BEGIN Data extract

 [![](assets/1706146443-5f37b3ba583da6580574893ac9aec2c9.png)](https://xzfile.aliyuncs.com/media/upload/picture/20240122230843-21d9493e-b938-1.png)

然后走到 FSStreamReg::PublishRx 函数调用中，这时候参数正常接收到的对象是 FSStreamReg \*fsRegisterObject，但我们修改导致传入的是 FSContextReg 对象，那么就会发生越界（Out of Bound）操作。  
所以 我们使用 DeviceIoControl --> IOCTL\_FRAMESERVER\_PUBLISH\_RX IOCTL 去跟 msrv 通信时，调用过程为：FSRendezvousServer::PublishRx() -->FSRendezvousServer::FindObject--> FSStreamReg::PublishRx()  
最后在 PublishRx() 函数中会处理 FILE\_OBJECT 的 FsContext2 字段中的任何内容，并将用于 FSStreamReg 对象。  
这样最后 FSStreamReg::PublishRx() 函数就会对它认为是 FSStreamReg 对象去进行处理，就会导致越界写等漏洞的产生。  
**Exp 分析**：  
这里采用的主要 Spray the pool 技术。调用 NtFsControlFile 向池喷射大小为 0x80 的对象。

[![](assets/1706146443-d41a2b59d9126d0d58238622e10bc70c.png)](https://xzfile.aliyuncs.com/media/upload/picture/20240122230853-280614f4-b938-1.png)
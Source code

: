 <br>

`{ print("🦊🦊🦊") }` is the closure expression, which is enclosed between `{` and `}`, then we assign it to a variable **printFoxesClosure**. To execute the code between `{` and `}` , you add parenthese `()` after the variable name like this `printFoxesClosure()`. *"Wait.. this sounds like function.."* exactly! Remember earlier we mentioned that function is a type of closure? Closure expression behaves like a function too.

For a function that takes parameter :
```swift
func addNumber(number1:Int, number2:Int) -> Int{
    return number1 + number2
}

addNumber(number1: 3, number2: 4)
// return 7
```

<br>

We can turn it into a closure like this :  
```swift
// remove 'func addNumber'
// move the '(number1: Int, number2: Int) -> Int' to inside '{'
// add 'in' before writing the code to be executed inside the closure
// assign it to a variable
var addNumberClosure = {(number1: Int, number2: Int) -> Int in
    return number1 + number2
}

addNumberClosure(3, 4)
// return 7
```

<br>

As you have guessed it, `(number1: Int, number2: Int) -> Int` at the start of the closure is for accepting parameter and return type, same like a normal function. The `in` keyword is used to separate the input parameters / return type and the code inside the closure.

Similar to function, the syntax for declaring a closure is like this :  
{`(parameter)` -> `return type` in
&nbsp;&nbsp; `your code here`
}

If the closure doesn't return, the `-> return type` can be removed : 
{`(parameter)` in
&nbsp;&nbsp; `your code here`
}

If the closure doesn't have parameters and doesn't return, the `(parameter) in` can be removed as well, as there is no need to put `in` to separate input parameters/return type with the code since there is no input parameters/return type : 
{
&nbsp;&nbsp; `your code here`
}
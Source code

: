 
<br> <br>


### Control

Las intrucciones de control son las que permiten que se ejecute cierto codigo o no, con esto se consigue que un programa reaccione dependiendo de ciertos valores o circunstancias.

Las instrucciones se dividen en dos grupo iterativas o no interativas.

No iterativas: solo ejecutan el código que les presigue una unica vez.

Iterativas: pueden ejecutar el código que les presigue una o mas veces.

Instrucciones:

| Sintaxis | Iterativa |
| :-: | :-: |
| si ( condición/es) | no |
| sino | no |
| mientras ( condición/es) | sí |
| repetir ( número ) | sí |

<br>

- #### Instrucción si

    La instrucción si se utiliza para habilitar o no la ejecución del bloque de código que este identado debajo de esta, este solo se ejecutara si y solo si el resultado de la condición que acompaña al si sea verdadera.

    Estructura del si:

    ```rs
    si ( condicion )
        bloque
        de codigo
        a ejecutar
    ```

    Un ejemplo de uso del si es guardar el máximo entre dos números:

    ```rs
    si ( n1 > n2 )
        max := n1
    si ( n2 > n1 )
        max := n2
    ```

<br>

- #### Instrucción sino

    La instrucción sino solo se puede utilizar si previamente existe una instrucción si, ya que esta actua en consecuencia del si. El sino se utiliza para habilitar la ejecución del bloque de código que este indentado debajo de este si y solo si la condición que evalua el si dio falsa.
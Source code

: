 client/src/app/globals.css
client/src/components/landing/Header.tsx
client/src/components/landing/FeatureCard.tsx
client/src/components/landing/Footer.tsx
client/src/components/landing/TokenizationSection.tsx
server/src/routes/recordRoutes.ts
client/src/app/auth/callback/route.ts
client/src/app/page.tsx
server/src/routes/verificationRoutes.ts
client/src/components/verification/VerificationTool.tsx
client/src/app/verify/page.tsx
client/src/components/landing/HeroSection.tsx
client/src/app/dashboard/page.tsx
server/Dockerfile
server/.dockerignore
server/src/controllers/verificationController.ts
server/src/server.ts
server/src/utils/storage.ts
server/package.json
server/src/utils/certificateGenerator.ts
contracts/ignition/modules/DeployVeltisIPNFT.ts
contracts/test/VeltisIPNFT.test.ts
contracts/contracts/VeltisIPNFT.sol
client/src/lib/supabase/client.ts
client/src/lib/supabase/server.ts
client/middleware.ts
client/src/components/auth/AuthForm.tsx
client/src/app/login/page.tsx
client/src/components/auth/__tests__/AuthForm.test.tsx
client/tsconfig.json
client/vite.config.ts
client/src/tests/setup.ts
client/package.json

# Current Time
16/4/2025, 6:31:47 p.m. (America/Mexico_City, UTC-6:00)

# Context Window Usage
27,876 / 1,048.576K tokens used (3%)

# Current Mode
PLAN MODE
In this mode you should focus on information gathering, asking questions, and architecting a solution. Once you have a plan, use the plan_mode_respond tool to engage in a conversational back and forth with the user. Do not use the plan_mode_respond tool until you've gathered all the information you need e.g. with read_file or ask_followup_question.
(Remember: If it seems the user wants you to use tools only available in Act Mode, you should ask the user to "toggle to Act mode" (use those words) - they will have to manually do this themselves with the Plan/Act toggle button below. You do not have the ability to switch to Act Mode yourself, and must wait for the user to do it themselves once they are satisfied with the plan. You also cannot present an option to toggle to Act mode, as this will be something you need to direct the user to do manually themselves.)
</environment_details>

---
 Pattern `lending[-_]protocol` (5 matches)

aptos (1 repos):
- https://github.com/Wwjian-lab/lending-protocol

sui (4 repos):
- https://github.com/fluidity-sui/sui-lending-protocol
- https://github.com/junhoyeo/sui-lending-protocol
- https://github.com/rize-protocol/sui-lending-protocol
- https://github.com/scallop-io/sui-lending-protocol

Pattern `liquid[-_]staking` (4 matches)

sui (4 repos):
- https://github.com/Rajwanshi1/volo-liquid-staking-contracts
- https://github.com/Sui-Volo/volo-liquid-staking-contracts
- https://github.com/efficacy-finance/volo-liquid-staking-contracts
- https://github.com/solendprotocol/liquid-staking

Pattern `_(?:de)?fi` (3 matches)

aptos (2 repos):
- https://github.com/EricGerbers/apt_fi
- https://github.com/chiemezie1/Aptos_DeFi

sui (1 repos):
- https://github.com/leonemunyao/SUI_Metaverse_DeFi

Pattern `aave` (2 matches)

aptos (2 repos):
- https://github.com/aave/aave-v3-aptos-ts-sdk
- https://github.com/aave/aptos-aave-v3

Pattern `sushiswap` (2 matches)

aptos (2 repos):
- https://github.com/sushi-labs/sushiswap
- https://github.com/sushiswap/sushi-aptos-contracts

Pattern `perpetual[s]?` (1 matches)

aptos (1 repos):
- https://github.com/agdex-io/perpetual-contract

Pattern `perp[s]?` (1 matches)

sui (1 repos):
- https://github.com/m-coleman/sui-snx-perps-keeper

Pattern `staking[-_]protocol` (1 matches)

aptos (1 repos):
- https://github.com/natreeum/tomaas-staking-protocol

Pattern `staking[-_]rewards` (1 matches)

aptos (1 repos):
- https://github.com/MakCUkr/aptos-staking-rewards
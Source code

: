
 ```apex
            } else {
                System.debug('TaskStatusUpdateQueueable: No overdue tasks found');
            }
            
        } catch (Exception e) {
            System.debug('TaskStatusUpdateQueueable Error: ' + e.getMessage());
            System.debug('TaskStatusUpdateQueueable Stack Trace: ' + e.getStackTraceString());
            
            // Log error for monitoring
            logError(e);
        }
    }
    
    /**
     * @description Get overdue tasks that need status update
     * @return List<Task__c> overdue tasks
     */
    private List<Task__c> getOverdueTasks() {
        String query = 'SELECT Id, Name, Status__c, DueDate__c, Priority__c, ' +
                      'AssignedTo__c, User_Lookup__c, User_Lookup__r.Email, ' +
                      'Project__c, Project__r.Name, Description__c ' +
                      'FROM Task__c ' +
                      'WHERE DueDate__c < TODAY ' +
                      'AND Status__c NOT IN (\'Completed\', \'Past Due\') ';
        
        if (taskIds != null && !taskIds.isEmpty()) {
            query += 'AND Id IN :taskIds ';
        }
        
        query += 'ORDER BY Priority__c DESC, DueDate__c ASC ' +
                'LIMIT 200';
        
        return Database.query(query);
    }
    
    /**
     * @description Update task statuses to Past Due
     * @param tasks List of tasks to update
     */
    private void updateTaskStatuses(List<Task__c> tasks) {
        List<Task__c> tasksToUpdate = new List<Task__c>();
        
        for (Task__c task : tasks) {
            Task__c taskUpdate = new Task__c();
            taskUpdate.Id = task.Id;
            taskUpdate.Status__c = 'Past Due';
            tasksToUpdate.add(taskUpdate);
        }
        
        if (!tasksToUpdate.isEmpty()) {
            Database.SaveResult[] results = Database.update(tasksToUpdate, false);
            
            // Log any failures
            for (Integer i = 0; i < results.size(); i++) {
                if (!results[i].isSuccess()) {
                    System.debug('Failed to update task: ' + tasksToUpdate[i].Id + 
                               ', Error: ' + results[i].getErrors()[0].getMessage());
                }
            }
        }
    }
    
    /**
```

END Data extract

→ **About this task**
Lines from the records above that hold "Remember" are the ones to list.

→ **Answer to this problem**
`{ print("🦊🦊🦊") }` is the closure expression, which is enclosed between `{` and `}`, then we assign it to a variable **printFoxesClosure**. To execute the code between `{` and `}` , you add parenthese `()` after the variable name like this `printFoxesClosure()`. *"Wait.. this sounds like function.."* exactly! Remember earlier we mentioned that function is a type of closure? Closure expression behaves like a function too.
(Remember: If it seems the user wants you to use tools only available in Act Mode, you should ask the user to "toggle to Act mode" (use those words) - they will have to manually do this themselves with the Plan/Act toggle button below. You do not have the ability to switch to Act Mode yourself, and must wait for the user to do it themselves once they are satisfied with the plan. You also cannot present an option to toggle to Act mode, as this will be something you need to direct the user to do manually themselves.)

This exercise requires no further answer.